A pure .NET library that makes reading and writing of HDF5 files (groups, datasets, attributes, ...) very easy.
MIT License
47 stars 16 forks source link

Write Opaque Datatype #76

Closed Blackclaws closed 2 months ago

Blackclaws commented 2 months ago

I have the need to add a byte[] as an OPAQUE dataset so it can be viewed as an image in h5web.

Is there a way to currently write opaque datasets using PureHDF?

Apollo3zehn commented 2 months ago

Hi, no it is not yet possible. Mainly because of lack of use cases. Do you want to write a single opaque value (scalar) or an array of opaque values?

Blackclaws commented 2 months ago

I'm currently writing a JPG image as a dataset and trying to visualize it with h5web which only tries to do so for opaque datasets. I've also requested that they might implement a different way to visualize a dataset as an image.

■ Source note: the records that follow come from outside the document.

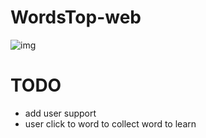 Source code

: # WordsTop-web

![img](wordstop.png)

# TODO
- add user support
- user click to word to collect word to learn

https://github.com/silx-kit/h5web/issues/1623

Apollo3zehn commented 2 months ago

Thanks, I`ll have a look into this today evening

Apollo3zehn commented 2 months ago

Support for opaque has been added now for v1.0.0-beta.13:

var data = File.ReadAllBytes("/home/vincent/Downloads/img.jpg");

var opaqueInfo = new H5OpaqueInfo(
    TypeSize: (uint)data.Length,
    Tag: "My tag"
);

var file = new H5File
{
    ["opaque"] = new H5Dataset(data, opaqueInfo: opaqueInfo)
};

file.Write("/home/vincent/Downloads/testimg.h5");
Blackclaws commented 2 months ago

Thanks a lot for the very quick turnaround on this :)

Blackclaws commented 2 months ago

@Apollo3zehn So with larger opaque datasets I get the following error from h5web:

HDF5-DIAG: Error detected in HDF5 (1.14.2) thread 0: #000: /__w/libhdf5-wasm/libhdf5-wasm/build/1.14.2/_deps/hdf5-src/src/H5D.c line 403 in H5Dopen2(): unable to synchronously open dataset major: Dataset minor: Can't open object #001: /__w/libhdf5-wasm/libhdf5-wasm/build/1.14.2/_deps/hdf5-src/src/H5D.c line 364 in H5D__open_api_common(): unable to open dataset major: Dataset minor: Can't open object #002: /__w/libhdf5-wasm/libhdf5-wasm/build/1.14.2/_deps/hdf5-src/src/H5VLcallback.c line 1980 in H5VL_dataset_open(): dataset open failed major: Virtual Object Layer minor: Can't open object #003: /__w/libhdf5-wasm/libhdf5-wasm/build/1.14.2/_deps/hdf5-src/src/H5VLcallback.c line 1947 in H5VL__dataset_open(): dataset open failed major: Virtual Object Layer minor: Can't open object #004: /__w/libhdf5-wasm/libhdf5-wasm/build/1.14.2/_deps/hdf5-src/src/H5VLnative_dataset.c line 321 in H5VL__native_dataset_open(): unable to open dataset major: Dataset minor: Can't open object #005: /__w/libhdf5-wasm/libhdf5-wasm/build/1.14.2/_deps/hdf5-src/src/H5Dint.c line 1429 in H5D__open_name(): can't open dataset major: Dataset minor: Unable to initialize object #006: /__w/libhdf5-wasm/libhdf5-wasm/build/1.14.2/_deps/hdf5-src/src/H5Dint.c line 1494 in H5D_open(): not found major: Dataset minor: Object not found #007: /__w/libhdf5-wasm/libhdf5-wasm/build/1.14.2/_deps/hdf5-src/src/H5Dint.c line 1756 in H5D__open_oid(): can't retrieve message major: Dataset minor: Can't get value #008: /__w/libhdf5-wasm/libhdf5-wasm/build/1.14.2/_deps/hdf5-src/src/H5Omessage.c line 432 in H5O_msg_read(): unable to read object header message major: Object header minor: Read failed #009: /__w/libhdf5-wasm/libhdf5-wasm/build/1.14.2/_deps/hdf5-src/src/H5Omessage.c line 487 in H5O_msg_read_oh(): unable to decode message major: Object header minor: Unable to decode value #010: /__w/libhdf5-wasm/libhdf5-wasm/build/1.14.2/_deps/hdf5-src/src/H5Oshared.h line 74 in H5O__fill_new_shared_decode(): unable to decode native message major: Object header minor: Unable to decode value #011: /__w/libhdf5-wasm/libhdf5-wasm/build/1.14.2/_deps/hdf5-src/src/H5Ofill.c line 291 in H5O__fill_new_decode(): ran off end of input buffer while decoding major: Object header minor: Address overflowed

I'm not sure whether the issue comes from the way the hdf5 is encoded on PureHDFs side or from h5web.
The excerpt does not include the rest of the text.